--- DATASET RECORDS Enclosed Below ---
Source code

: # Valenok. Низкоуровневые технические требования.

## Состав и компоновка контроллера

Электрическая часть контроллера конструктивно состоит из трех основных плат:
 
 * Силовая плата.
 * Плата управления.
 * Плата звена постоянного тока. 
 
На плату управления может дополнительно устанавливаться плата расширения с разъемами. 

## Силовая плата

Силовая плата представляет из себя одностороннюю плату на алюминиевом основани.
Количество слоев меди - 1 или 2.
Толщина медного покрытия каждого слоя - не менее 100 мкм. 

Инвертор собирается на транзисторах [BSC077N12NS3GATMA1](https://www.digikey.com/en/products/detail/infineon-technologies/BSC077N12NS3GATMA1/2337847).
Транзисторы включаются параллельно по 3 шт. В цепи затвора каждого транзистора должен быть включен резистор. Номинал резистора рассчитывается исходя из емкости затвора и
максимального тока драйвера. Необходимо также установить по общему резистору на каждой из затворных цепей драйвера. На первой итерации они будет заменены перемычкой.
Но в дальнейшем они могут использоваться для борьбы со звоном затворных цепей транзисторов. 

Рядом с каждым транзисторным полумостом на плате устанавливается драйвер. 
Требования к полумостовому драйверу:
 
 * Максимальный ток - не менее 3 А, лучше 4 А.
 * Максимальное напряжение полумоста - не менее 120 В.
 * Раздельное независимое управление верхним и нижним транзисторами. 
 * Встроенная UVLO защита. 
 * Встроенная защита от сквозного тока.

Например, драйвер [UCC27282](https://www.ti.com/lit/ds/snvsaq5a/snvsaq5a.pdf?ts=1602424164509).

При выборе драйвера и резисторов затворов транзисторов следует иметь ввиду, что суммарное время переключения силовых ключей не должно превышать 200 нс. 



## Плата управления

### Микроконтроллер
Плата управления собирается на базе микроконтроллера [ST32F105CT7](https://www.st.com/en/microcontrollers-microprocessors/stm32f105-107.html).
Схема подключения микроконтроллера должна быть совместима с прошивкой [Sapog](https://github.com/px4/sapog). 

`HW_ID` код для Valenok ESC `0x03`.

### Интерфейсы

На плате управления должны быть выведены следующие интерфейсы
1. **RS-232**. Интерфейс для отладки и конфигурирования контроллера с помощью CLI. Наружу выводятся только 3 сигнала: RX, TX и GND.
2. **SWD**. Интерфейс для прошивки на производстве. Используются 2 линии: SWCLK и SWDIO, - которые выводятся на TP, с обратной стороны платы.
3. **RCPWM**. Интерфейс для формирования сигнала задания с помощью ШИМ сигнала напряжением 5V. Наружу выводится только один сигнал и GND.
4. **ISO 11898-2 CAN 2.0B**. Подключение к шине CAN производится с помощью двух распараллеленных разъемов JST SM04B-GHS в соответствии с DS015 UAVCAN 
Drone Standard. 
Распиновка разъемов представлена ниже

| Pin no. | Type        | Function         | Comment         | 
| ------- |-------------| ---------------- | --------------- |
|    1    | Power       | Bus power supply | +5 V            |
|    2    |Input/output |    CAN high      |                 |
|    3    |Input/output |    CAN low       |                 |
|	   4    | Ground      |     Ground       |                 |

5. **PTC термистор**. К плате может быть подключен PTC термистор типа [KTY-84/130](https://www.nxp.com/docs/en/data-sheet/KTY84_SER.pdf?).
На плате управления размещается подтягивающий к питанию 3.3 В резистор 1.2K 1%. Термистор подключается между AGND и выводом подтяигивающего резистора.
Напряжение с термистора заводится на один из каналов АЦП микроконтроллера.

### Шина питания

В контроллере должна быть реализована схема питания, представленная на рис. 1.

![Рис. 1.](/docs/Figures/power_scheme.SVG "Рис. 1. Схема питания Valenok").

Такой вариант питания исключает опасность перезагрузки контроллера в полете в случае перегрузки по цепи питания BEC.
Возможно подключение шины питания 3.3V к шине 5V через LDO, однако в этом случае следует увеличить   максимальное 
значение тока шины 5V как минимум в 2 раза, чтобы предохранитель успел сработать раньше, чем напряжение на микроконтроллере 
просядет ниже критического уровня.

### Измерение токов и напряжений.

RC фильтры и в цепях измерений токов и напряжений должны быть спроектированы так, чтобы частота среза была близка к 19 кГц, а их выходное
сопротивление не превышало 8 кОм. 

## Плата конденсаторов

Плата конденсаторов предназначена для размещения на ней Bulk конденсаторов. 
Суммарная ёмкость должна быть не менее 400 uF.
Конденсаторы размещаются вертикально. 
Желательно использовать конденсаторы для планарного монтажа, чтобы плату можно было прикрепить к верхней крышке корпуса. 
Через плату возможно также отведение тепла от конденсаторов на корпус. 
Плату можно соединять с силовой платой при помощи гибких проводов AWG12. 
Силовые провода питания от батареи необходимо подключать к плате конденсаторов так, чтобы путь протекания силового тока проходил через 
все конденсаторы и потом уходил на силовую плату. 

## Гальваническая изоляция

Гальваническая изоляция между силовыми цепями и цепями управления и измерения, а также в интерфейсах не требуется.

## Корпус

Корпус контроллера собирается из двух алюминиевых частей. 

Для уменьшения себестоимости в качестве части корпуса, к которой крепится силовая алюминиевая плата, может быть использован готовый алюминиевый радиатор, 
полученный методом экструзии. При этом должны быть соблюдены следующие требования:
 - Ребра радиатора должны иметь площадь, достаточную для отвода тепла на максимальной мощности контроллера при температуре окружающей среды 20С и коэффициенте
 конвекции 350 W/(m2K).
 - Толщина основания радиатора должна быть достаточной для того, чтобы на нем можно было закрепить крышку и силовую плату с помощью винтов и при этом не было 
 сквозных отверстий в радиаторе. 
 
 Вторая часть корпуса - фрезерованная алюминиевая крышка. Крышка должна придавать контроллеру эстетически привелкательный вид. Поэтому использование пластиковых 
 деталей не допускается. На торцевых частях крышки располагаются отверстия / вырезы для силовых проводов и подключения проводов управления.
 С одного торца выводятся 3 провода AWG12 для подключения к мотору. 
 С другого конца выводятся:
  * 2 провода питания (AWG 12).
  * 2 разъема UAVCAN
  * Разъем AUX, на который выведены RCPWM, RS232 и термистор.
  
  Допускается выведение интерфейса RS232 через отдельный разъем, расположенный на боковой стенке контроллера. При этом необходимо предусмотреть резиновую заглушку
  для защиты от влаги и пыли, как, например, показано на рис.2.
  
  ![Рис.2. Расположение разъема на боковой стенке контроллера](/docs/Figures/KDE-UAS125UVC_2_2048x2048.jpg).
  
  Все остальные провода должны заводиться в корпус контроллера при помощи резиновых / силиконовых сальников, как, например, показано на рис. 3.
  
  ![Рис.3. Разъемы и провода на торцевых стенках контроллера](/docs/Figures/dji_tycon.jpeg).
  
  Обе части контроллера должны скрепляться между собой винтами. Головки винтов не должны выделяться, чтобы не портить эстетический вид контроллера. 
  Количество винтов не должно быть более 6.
--- End of Enclosed DATASET RECORDS ---
YOUR TASK:
Your answer should consist only of the lines above between the line holding "конвекции 350 W/(m2K)." and the line holding "Вторая часть корпуса", inclusive, each transcribed exactly.

ANSWER TO THIS EXERCISE:
 конвекции 350 W/(m2K).
 - Толщина основания радиатора должна быть достаточной для того, чтобы на нем можно было закрепить крышку и силовую плату с помощью винтов и при этом не было 
 сквозных отверстий в радиаторе. 
 
 Вторая часть корпуса - фрезерованная алюминиевая крышка. Крышка должна придавать контроллеру эстетически привелкательный вид. Поэтому использование пластиковых 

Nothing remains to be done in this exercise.